FieldProgrammable@reddit
Dual PCIE5x8 consumer boards are rarer but they do exist. You can also get a bifurcation riser for a slot wired for x16 to split it into two x8 slots (assuming the MB supports bifurcation which many do). If you are only going to be using two cards, then a server CPU/MB doesn't make much sense cost wise.
I have an Asus ProArt X870E, that also does dual PCIE5x8 and has plenty of other high end features if you are looking for those (10GB ethernet, PCIE5x4 M.2, shitloads of USB 3.2 ports).
cybran3@reddit
I ordered Gigabyte B850 AI TOP. It supports 2x PCIe 5.0 8x at maximum speeds. It’s a consumer board tho, I’ll pair this with Ryzen R9 9900x and 128 GB 5600 MT/s of RAM.

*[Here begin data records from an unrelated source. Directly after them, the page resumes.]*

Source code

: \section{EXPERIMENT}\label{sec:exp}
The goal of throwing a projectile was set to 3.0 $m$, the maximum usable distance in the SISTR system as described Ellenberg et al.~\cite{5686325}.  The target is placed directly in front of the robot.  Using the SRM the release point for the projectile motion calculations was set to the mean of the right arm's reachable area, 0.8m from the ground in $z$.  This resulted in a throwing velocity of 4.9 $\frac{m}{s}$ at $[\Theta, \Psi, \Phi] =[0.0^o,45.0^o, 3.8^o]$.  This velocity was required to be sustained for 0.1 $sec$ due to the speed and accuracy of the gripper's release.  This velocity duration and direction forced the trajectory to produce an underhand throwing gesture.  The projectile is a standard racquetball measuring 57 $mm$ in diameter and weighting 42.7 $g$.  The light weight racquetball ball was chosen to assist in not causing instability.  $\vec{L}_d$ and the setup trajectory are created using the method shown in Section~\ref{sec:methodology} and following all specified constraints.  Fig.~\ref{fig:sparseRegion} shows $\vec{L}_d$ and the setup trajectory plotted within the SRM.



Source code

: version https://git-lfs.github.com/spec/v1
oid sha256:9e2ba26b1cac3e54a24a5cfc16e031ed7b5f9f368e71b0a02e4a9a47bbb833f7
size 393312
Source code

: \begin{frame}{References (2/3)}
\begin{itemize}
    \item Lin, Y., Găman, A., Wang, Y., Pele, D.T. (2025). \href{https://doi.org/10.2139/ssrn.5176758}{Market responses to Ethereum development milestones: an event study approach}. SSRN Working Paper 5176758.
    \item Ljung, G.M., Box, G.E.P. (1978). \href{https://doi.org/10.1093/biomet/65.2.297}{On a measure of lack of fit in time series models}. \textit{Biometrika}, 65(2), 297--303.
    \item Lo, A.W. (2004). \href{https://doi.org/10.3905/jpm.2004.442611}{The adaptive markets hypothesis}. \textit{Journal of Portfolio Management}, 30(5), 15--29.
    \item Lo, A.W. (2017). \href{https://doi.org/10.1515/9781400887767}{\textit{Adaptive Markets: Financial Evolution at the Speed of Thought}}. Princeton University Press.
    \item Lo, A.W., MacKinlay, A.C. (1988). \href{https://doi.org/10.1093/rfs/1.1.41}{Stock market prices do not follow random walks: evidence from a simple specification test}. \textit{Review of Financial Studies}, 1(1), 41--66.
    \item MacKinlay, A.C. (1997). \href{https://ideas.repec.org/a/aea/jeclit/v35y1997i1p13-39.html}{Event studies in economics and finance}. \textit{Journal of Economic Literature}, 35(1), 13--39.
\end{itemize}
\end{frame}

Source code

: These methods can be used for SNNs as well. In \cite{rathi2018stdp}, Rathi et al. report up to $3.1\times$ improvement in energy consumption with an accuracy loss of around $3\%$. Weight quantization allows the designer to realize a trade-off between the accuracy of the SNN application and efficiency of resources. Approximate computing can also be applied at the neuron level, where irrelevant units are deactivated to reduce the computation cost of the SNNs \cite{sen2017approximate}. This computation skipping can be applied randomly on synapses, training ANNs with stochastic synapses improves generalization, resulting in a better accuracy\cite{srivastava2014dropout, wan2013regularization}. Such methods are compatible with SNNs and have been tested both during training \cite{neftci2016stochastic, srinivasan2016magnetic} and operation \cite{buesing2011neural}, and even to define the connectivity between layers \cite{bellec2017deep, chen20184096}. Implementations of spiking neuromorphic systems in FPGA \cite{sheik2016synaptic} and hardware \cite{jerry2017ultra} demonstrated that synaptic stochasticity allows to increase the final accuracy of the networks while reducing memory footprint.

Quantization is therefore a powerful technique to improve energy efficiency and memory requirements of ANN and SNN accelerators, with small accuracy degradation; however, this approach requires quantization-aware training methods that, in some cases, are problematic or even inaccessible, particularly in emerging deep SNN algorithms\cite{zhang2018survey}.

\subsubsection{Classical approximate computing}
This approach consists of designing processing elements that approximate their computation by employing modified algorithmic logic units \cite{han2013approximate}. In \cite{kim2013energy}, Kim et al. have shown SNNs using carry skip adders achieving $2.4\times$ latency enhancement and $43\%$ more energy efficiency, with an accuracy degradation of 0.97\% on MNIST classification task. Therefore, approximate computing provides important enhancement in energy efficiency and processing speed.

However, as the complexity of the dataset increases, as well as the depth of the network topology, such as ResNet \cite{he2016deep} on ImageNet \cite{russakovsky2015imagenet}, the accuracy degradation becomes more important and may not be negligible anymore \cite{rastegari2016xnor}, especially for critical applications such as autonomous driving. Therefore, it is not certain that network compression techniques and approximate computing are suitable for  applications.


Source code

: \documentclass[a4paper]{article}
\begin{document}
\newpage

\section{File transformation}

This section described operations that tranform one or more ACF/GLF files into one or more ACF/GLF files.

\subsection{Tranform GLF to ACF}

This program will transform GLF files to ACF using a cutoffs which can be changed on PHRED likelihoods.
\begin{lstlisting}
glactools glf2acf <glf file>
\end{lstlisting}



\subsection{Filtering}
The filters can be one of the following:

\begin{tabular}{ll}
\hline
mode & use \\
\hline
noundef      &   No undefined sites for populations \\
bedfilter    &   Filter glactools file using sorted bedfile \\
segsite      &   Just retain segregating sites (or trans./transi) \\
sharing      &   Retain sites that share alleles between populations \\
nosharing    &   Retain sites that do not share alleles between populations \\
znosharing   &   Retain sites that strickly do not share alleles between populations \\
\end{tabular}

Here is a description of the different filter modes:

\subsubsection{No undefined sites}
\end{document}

AppearanceHeavy6724@reddit
I kinda agree. I also thought about used 3090, but I jusged that I already have 3060 and to accomodate 3090 I need to replace PSU. So instead I am buying 5060ti once they get below $500 on our local market.
tmvr@reddit
Two of those cards alone cost USD800 (or in EU land about 860EUR). Check how many hours of 80GB+ GPUs you can rent for that amount (and that without upfront payment).
Direct_Turn_1484@reddit
Sure. But that’s not local.
snorixx@reddit (OP)
Thanks I will consider that too
AmIDumbOrSmart@reddit
sup, I have 2 5060 ti's and a 5070 ti. The 5060's are on a pcie 4.0 x4 lanes (probably heavily bottlenecked) and the 5070 ti is on an 5.0 x16. Can run q4km 70b models at 6k context at around 10 tokens a second or so.